Activity: Copy out all the entries shown below, exactly as they appear.

Information supplied:
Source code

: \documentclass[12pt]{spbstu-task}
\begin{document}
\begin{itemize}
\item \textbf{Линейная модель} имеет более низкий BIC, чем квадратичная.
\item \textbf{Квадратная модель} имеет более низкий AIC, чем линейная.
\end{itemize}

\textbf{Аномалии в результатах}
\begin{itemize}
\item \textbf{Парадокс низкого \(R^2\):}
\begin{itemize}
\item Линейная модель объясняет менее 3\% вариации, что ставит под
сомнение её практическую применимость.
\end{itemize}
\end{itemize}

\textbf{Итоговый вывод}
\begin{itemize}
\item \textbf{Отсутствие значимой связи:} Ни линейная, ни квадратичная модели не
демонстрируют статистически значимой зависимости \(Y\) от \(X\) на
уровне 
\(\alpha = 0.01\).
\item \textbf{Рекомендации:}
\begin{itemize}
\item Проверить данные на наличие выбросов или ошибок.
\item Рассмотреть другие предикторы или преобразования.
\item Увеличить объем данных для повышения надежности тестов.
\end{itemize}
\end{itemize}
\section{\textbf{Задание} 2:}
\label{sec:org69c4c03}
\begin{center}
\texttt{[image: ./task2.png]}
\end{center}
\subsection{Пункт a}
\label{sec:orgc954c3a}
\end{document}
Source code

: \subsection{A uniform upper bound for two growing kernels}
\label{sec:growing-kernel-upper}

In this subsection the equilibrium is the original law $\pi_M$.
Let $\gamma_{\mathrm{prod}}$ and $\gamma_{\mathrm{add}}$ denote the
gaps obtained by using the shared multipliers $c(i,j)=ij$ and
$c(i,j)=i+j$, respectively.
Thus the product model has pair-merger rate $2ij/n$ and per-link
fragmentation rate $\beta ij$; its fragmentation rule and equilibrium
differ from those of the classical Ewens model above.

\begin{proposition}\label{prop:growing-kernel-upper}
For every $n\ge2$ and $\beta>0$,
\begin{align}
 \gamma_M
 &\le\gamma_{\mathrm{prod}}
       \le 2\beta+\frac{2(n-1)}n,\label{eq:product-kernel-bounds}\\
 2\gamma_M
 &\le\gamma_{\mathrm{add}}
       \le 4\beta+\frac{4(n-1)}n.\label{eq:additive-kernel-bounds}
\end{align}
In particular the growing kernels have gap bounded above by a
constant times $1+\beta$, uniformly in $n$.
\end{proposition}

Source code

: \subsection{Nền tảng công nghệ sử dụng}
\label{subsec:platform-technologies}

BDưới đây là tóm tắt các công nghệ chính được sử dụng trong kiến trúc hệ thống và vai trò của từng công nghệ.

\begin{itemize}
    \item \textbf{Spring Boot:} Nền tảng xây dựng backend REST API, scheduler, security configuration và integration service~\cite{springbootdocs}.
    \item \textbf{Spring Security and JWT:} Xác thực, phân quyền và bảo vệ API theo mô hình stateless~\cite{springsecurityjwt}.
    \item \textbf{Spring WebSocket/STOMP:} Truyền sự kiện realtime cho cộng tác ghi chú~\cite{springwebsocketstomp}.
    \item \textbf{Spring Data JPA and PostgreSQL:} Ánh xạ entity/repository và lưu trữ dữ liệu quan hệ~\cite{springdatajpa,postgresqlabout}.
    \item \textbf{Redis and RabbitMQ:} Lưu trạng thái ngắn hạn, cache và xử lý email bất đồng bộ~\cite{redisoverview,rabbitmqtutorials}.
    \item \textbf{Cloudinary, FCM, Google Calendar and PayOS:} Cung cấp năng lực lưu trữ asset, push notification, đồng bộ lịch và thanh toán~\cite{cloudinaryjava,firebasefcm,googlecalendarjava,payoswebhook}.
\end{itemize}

Result for this exercise:
Source code

: \documentclass[12pt]{spbstu-task}
\begin{document}
\begin{itemize}
\item \textbf{Линейная модель} имеет более низкий BIC, чем квадратичная.
\item \textbf{Квадратная модель} имеет более низкий AIC, чем линейная.
\end{itemize}

\textbf{Аномалии в результатах}
\begin{itemize}
\item \textbf{Парадокс низкого \(R^2\):}
\begin{itemize}
\item Линейная модель объясняет менее 3\% вариации, что ставит под
сомнение её практическую применимость.
\end{itemize}
\end{itemize}

\textbf{Итоговый вывод}
\begin{itemize}
\item \textbf{Отсутствие значимой связи:} Ни линейная, ни квадратичная модели не
демонстрируют статистически значимой зависимости \(Y\) от \(X\) на
уровне 
\(\alpha = 0.01\).
\item \textbf{Рекомендации:}
\begin{itemize}
\item Проверить данные на наличие выбросов или ошибок.
\item Рассмотреть другие предикторы или преобразования.
\item Увеличить объем данных для повышения надежности тестов.
\end{itemize}
\end{itemize}
\section{\textbf{Задание} 2:}
\label{sec:org69c4c03}
\begin{center}
\texttt{[image: ./task2.png]}
\end{center}
\subsection{Пункт a}
\label{sec:orgc954c3a}
\end{document}
Source code

: \subsection{A uniform upper bound for two growing kernels}
\label{sec:growing-kernel-upper}

In this subsection the equilibrium is the original law $\pi_M$.
Let $\gamma_{\mathrm{prod}}$ and $\gamma_{\mathrm{add}}$ denote the
gaps obtained by using the shared multipliers $c(i,j)=ij$ and
$c(i,j)=i+j$, respectively.
Thus the product model has pair-merger rate $2ij/n$ and per-link
fragmentation rate $\beta ij$; its fragmentation rule and equilibrium
differ from those of the classical Ewens model above.

\begin{proposition}\label{prop:growing-kernel-upper}
For every $n\ge2$ and $\beta>0$,
\begin{align}
 \gamma_M
 &\le\gamma_{\mathrm{prod}}
       \le 2\beta+\frac{2(n-1)}n,\label{eq:product-kernel-bounds}\\
 2\gamma_M
 &\le\gamma_{\mathrm{add}}
       \le 4\beta+\frac{4(n-1)}n.\label{eq:additive-kernel-bounds}
\end{align}
In particular the growing kernels have gap bounded above by a
constant times $1+\beta$, uniformly in $n$.
\end{proposition}

Source code

: \subsection{Nền tảng công nghệ sử dụng}
\label{subsec:platform-technologies}

BDưới đây là tóm tắt các công nghệ chính được sử dụng trong kiến trúc hệ thống và vai trò của từng công nghệ.

\begin{itemize}
    \item \textbf{Spring Boot:} Nền tảng xây dựng backend REST API, scheduler, security configuration và integration service~\cite{springbootdocs}.
    \item \textbf{Spring Security and JWT:} Xác thực, phân quyền và bảo vệ API theo mô hình stateless~\cite{springsecurityjwt}.
    \item \textbf{Spring WebSocket/STOMP:} Truyền sự kiện realtime cho cộng tác ghi chú~\cite{springwebsocketstomp}.
    \item \textbf{Spring Data JPA and PostgreSQL:} Ánh xạ entity/repository và lưu trữ dữ liệu quan hệ~\cite{springdatajpa,postgresqlabout}.
    \item \textbf{Redis and RabbitMQ:} Lưu trạng thái ngắn hạn, cache và xử lý email bất đồng bộ~\cite{redisoverview,rabbitmqtutorials}.
    \item \textbf{Cloudinary, FCM, Google Calendar and PayOS:} Cung cấp năng lực lưu trữ asset, push notification, đồng bộ lịch và thanh toán~\cite{cloudinaryjava,firebasefcm,googlecalendarjava,payoswebhook}.
\end{itemize}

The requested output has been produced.